Please copy every line from the following entries in which the word "their" appears.
Top of DATA EXCERPTS
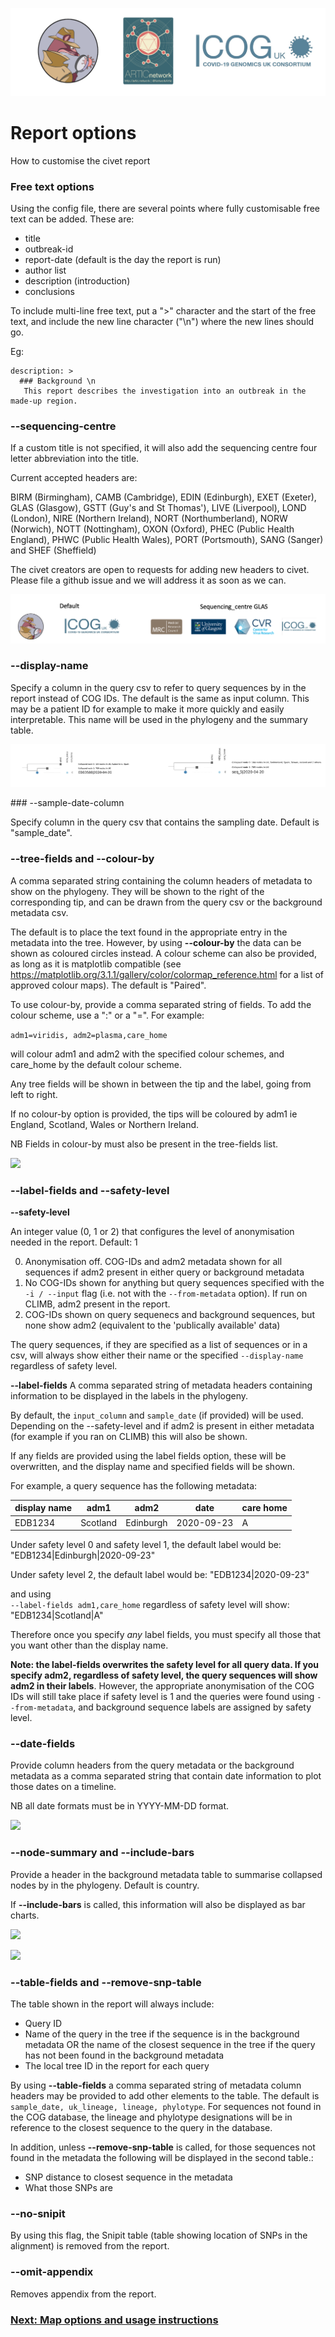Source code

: ![](./doc_figures/website_header.png)

# Report options
How to customise the civet report

### Free text options

Using the config file, there are several points where fully customisable free text can be added.
These are: 
- title
- outbreak-id
- report-date (default is the day the report is run) 
- author list 
- description (introduction)
- conclusions

To include multi-line free text, put a ">" character and the start of the free text, and include the new line character ("\n") where the new lines should go.

Eg:
```
description: > 
  ### Background \n
   This report describes the investigation into an outbreak in the made-up region.
```

### --sequencing-centre

If a custom title is not specified, it will also add the sequencing centre four letter abbreviation into the title.

Current accepted headers are:

BIRM (Birmingham), CAMB (Cambridge), EDIN (Edinburgh), EXET (Exeter), GLAS (Glasgow), GSTT (Guy's and St Thomas'), LIVE (Liverpool), LOND (London), NIRE (Northern Ireland), NORT (Northumberland), NORW (Norwich), NOTT (Nottingham), OXON (Oxford), PHEC (Public Health England), PHWC (Public Health Wales), PORT (Portsmouth), SANG (Sanger) and SHEF (Sheffield)

The civet creators are open to requests for adding new headers to civet. Please file a github issue and we will address it as soon as we can.

![](doc_figures/header_example.png)

### --display-name

Specify a column in the query csv to refer to query sequences by in the report instead of COG IDs. The default is the same as input column. This may be a patient ID for example to make it more quickly and easily interpretable. This name will be used in the phylogeny and the summary table.

![](doc_figures/display_name.png)

### --sample-date-column

Specify column in the query csv that contains the sampling date. Default is "sample_date". 

### --tree-fields and --colour-by

A comma separated string containing the column headers of metadata to show on the phylogeny. They will be shown to the right of the corresponding tip, and can be drawn from the query csv or the background metadata csv. 

The default is to place the text found in the appropriate entry in the metadata into the tree. However, by using **--colour-by** the data can be shown as coloured circles instead. A colour scheme can also be provided, as long as it is matplotlib compatible (see https://matplotlib.org/3.1.1/gallery/color/colormap_reference.html for a list of approved colour maps). The default is "Paired".

To use colour-by, provide a comma separated string of fields. To add the colour scheme, use a ":" or a "=". For example:

```adm1=viridis, adm2=plasma,care_home```

will colour adm1 and adm2 with the specified colour schemes, and care_home by the default colour scheme. 

Any tree fields will be shown in between the tip and the label, going from left to right.

If no colour-by option is provided, the tips will be coloured by adm1 ie England, Scotland, Wales or Northern Ireland.

NB Fields in colour-by must also be present in the tree-fields list.

![](doc_figures/tree_fields_graphic_dict.png)

### --label-fields and --safety-level

<strong>--safety-level</strong>

An integer value (0, 1 or 2) that configures the level of anonymisation needed in the report. Default: 1

0) Anonymisation off. COG-IDs and adm2 metadata shown for all sequences if adm2 present in either query or background metadata
1) No COG-IDs shown for anything but query sequences specified with the `-i / --input` flag (i.e. not with the `--from-metadata` option). If run on CLIMB, adm2 present in the report. 
2) COG-IDs shown on query sequenecs and background sequences, but none show adm2 (equivalent to the 'publically available' data)

The query sequences, if they are specified as a list of sequences or in a csv, will always show either their name or the specified `--display-name` regardless of safety level.

<strong>--label-fields</strong> 
A comma separated string of metadata headers containing information to be displayed in the labels in the phylogeny.

By default, the `input_column` and `sample_date` (if provided) will be used. Depending on the --safety-level and if adm2 is present in either metadata (for example if you ran on CLIMB) this will also be shown. 

If any fields are provided using the label fields option, these will be overwritten, and the display name and specified fields will be shown. 

For example, a query sequence has the following metadata:

| display name | adm1 | adm2 | date | care home | 
| --- | --- | --- | --- | --- |
| EDB1234 | Scotland | Edinburgh | 2020-09-23 | A | 

Under safety level 0 and safety level 1, the default label would be:
"EDB1234|Edinburgh|2020-09-23"

Under safety level 2, the default label would be:
"EDB1234|2020-09-23"

and using  
```--label-fields adm1,care_home``` 
regardless of safety level will show:
"EDB1234|Scotland|A"

Therefore once you specify *any* label fields, you must specify all those that you want other than the display name.

**Note: the label-fields overwrites the safety level for all query data. If you specify adm2, regardless of safety level, the query sequences will show adm2 in their labels**. However, the appropriate anonymisation of the COG IDs will still take place if safety level is 1 and the queries were found using `--from-metadata`, and background sequence labels are assigned by safety level.

### --date-fields

Provide column headers from the query metadata or the background metadata as a comma separated string that contain date information to plot those dates on a timeline. 

NB all date formats must be in YYYY-MM-DD format.

![](doc_figures/date_figure.png)

### --node-summary and --include-bars

Provide a header in the background metadata table to summarise collapsed nodes by in the phylogeny. Default is country.

If **--include-bars** is called, this information will also be displayed as bar charts.

![](doc_figures/node_summary.png)

![](doc_figures/include_bars.png)


### --table-fields and --remove-snp-table

The table shown in the report will always include:
- Query ID
- Name of the query in the tree if the sequence is in the background metadata OR the name of the closest sequence in the tree if the query has not been found in the background metadata
- The local tree ID in the report for each query

By using **--table-fields** a comma separated string of metadata column headers may be provided to add other elements to the table. The default is `sample_date, uk_lineage, lineage, phylotype`. For sequences not found in the COG database, the lineage and phylotype designations will be in reference to the closest sequence to the query in the database.

In addition, unless **--remove-snp-table** is called, for those sequences not found in the metadata the following will be displayed in the second table.:
- SNP distance to closest sequence in the metadata
- What those SNPs are

### --no-snipit

By using this flag, the Snipit table (table showing location of SNPs in the alignment) is removed from the report.

### --omit-appendix

Removes appendix from the report. 



### [Next: Map options and usage instructions](./map_option_docs.md)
Bottom of DATA EXCERPTS
__FINAL ANSWER__
The query sequences, if they are specified as a list of sequences or in a csv, will always show either their name or the specified `--display-name` regardless of safety level.
**Note: the label-fields overwrites the safety level for all query data. If you specify adm2, regardless of safety level, the query sequences will show adm2 in their labels**. However, the appropriate anonymisation of the COG IDs will still take place if safety level is 1 and the queries were found using `--from-metadata`, and background sequence labels are assigned by safety level.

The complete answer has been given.